Dans l'avant-propos, le narrateur nous révèle la genèse de ce recueil de nouvelles. Il aurait déniché L'encyclopédie du petit cercle chez un bouquiniste. Relié en quatre volumes, cet ouvrage « borgésien » contient des définitions surprenantes, que l'auteur épluchera avec sa copine Karyne, une grande voyageuse de passage à Québec. Repartie au point du jour avec trois tomes de savoir sous le bras, Karyne déclenche le processus créatif de l'écrivain. Dix nouvelles ont découlé de sa disparition, chacune d'elles étant précédée d'un épigraphe tiré de l'encyclopédie. Ces histoires nous transportent soit vers l'ailleurs, du désert africain au Grand Nord québécois, soit dans un imaginaire sans frontières, sur des ailes d'atlas broyé.

Ce que j'ai aimé :

À la première lecture, j'ai été charmée par les thèmes du recueil. On retrouve des personnages marginaux qui sont animés par une quête, un désir de voyage, de découverte de soi. J'ai tout de suite basculé dans les différents univers imaginés par Nicolas Dickner, grâce à une plume où se mêlent l'érudition et l'abracadabrant. Me laissant porter par la spirale des mots, je me croyais tour à tour dans l'atelier d'un savant fou, d'un géographe, d'une astronome. Lors d'une deuxième lecture, je me suis attardée à la structure du recueil et j'ai été ébahie ! Plusieurs éléments permettent d'unifier les fragments et de leur donner un effet de roman. Tout d'abord, les extraits de l'encyclopédie forment une sorte de récit-cadre et mettent en place la réception de l'œuvre. De plus, l'auteur utilise des noms récurrents pour ses protagonistes. Karyne est présente à de multiples reprises, sous des visages changeants. De menus détails (cartes, étoiles, voiliers) créent une continuité intéressante.

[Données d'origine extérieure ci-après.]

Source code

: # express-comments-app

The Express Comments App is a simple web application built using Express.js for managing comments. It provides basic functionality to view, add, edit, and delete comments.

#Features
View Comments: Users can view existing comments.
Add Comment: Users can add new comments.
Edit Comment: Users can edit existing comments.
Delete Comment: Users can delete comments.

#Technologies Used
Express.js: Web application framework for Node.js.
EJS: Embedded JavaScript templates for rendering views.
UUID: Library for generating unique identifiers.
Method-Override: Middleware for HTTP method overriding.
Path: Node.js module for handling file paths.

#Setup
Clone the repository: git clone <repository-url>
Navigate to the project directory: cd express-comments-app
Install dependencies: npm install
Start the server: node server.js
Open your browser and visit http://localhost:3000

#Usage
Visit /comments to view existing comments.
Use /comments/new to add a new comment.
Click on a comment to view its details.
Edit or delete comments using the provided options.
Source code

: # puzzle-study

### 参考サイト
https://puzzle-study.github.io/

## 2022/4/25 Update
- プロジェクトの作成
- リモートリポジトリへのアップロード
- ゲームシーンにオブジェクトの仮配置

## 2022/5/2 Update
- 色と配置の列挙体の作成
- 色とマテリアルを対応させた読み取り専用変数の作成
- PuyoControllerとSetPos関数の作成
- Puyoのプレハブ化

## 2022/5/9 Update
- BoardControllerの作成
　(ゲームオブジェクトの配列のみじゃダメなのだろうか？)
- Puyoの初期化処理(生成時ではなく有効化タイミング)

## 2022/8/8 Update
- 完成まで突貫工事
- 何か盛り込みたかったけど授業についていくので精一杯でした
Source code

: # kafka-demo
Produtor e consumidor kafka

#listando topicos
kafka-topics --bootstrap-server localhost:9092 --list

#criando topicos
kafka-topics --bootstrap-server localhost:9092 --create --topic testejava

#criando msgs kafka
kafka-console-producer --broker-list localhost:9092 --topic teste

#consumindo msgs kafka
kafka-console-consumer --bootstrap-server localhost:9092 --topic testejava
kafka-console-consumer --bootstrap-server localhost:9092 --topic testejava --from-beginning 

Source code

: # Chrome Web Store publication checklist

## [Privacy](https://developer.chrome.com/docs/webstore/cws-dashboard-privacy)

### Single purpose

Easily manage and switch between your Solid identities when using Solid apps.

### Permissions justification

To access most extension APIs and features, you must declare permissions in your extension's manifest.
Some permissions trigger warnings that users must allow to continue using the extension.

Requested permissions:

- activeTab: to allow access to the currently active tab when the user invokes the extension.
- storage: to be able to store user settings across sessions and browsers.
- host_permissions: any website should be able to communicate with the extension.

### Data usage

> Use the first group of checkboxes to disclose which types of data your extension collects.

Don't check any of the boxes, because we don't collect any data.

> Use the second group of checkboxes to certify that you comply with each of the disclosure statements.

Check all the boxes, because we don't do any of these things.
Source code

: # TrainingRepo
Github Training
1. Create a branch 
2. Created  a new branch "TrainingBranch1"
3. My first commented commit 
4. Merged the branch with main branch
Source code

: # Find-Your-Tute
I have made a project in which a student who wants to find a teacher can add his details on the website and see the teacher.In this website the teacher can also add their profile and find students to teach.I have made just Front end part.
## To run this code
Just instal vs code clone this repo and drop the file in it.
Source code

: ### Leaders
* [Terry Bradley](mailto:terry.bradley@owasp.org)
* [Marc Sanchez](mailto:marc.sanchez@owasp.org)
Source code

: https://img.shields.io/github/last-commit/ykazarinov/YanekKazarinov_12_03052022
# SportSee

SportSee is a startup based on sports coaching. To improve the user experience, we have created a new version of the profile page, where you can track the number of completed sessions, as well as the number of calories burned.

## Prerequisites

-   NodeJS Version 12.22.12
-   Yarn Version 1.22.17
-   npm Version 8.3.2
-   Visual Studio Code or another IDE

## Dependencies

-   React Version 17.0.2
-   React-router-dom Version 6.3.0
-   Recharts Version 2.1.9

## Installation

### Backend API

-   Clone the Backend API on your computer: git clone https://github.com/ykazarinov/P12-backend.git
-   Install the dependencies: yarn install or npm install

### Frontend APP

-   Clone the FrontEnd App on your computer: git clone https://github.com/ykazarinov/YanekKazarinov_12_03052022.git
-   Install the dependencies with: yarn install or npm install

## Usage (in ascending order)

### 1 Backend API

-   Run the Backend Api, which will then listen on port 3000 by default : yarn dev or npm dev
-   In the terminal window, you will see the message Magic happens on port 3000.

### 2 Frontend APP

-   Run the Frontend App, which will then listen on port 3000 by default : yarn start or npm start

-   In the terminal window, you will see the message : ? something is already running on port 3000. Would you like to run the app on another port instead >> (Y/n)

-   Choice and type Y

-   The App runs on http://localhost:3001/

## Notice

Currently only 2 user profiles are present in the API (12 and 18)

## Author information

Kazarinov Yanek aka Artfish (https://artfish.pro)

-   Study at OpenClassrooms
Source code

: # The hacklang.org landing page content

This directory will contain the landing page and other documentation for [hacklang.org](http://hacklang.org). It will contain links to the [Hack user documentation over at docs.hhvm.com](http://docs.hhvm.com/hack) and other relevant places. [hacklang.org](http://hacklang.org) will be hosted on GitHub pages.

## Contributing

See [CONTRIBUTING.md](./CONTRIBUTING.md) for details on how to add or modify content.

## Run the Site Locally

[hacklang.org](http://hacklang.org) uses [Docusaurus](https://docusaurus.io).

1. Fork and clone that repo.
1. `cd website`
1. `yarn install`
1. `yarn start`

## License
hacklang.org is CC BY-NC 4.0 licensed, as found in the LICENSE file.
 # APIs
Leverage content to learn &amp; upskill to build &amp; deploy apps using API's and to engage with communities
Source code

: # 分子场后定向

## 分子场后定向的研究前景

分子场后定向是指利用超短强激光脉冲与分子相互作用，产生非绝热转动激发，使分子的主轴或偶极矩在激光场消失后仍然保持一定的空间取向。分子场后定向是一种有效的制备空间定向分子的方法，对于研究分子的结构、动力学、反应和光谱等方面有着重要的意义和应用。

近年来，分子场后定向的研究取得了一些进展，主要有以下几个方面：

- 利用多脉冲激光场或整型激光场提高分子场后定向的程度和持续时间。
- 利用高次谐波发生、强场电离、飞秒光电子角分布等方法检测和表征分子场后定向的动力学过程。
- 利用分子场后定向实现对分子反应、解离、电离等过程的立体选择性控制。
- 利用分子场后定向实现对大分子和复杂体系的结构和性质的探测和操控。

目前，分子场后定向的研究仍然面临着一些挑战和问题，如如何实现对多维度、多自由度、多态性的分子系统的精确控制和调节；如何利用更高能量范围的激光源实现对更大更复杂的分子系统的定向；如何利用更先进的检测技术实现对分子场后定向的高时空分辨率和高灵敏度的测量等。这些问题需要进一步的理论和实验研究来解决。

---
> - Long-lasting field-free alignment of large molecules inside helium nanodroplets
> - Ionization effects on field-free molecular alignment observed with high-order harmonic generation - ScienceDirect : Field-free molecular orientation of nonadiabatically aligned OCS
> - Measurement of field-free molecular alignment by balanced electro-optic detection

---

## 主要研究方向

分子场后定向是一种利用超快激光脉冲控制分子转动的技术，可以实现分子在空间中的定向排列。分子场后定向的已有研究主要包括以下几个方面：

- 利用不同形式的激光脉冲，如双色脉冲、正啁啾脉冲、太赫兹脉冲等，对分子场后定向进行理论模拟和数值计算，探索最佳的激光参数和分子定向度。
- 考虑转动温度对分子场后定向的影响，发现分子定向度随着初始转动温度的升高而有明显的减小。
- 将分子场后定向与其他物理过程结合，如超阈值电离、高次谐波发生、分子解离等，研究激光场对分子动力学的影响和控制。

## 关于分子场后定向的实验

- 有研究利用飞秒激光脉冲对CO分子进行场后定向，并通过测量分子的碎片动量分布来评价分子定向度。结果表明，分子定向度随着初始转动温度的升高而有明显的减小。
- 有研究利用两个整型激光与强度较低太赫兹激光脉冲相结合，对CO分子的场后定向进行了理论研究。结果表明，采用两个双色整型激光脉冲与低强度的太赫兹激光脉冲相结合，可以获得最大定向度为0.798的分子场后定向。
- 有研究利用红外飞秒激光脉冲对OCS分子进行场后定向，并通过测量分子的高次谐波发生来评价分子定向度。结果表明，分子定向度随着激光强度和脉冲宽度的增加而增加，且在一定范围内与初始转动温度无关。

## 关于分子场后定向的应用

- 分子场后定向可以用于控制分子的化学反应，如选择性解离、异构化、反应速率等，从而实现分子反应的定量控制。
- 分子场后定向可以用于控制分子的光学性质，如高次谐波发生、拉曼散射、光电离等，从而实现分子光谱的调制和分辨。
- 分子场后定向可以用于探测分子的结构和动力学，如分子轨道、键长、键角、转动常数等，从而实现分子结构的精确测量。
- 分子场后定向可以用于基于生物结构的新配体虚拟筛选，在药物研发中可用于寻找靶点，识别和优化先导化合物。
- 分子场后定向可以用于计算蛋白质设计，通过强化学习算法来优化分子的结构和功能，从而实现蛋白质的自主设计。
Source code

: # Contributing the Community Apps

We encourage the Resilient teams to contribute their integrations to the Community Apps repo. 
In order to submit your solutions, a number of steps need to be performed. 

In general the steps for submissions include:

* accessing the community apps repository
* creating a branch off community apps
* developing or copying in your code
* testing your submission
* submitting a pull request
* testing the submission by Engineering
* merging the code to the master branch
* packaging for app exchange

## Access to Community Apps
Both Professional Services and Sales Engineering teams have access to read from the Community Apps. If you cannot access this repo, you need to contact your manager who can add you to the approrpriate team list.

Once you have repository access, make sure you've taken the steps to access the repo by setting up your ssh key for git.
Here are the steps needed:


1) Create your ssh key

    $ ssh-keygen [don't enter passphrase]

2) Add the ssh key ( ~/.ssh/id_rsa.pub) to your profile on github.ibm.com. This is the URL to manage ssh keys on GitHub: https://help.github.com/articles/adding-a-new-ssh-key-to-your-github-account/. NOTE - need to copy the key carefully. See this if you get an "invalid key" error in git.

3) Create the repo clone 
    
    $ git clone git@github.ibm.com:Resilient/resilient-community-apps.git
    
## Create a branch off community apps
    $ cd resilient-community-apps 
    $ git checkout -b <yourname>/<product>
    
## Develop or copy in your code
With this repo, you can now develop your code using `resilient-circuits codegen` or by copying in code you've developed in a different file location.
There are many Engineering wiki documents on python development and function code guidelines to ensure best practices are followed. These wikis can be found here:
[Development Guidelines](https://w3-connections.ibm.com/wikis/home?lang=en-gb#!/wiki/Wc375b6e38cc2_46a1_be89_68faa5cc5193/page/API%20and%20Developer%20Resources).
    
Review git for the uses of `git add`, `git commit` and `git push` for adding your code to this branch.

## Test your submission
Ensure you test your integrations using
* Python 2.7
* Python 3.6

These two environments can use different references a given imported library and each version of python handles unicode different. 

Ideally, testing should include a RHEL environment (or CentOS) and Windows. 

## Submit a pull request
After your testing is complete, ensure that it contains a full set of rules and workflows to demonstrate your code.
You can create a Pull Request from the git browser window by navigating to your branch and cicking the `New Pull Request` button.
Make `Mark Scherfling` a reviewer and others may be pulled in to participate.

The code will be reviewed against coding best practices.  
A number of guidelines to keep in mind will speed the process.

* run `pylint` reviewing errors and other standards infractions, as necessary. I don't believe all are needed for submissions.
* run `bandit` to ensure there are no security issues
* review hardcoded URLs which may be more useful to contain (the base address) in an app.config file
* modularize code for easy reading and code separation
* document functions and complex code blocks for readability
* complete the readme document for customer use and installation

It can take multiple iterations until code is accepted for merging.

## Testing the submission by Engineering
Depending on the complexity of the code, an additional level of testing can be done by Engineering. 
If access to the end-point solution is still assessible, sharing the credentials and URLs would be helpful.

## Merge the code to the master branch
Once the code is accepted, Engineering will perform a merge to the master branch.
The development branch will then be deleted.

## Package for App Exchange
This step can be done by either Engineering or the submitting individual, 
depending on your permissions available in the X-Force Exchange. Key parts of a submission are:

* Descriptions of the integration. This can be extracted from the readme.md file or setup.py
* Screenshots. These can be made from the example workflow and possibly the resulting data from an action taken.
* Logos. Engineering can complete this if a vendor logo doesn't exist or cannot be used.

Nicolas Dickner nous offre donc un ouvrage brillamment construit, codé comme un jeu de piste que le lecteur est appelé à déchiffrer. J'ai apprécié cette part de mystère, ce réseau de récurrences, qui donnent lieu à d'autres couches de sens. J'ai l'impression que je pourrais relire ce recueil et y découvrir de nouveaux éléments. Cette fois-ci, celui qui m'a le plus fascinée se rattache au « petit cercle » du titre. D'abord, l'auteur utilise des procédés stylistiques qui produisent un effet circulaire. Les objets qu'il met en scène s'avèrent souvent de forme ronde : puit, phare, horloge, globe. Parfois, c'est écrit noir sur blanc dans le texte : « petits cercles de métal », « danser en cercles », « voler en cercles », « décrit une longue courbe », « éclate au zénith d'une longue courbe ». La forme rejoint aussi le fond, puisqu'il est question des grands cycles de l'humanité dans La clé des vents. De plus, les personnages semblent tourner en rond dans leur quête, jusqu'aux chutes des nouvelles qui apportent régulièrement une issue, une ouverture, de belles envolées. En somme, j'ai tout simplement adoré cette lecture, qui reste à la fois complexe et fluide, intime et biscornue !

Extraits favoris :

« Les cartographes ne cessent de projeter le monde à gauche et à droite comme s'ils en étaient abstraits. J'y suis, moi, dans le monde, et n'en veux surtout pas sortir. Chaque soir, je rends mon culte à Madagascar, cartes en main, et lorsqu'il n'y a plus suffisamment de lumière pour déchiffrer les petits caractères de Tananarive, Tampoketsa et Fort-Dauphin, je me glisse dans mon lit en rêvant d'arbres à pain et de pluies tropicales. »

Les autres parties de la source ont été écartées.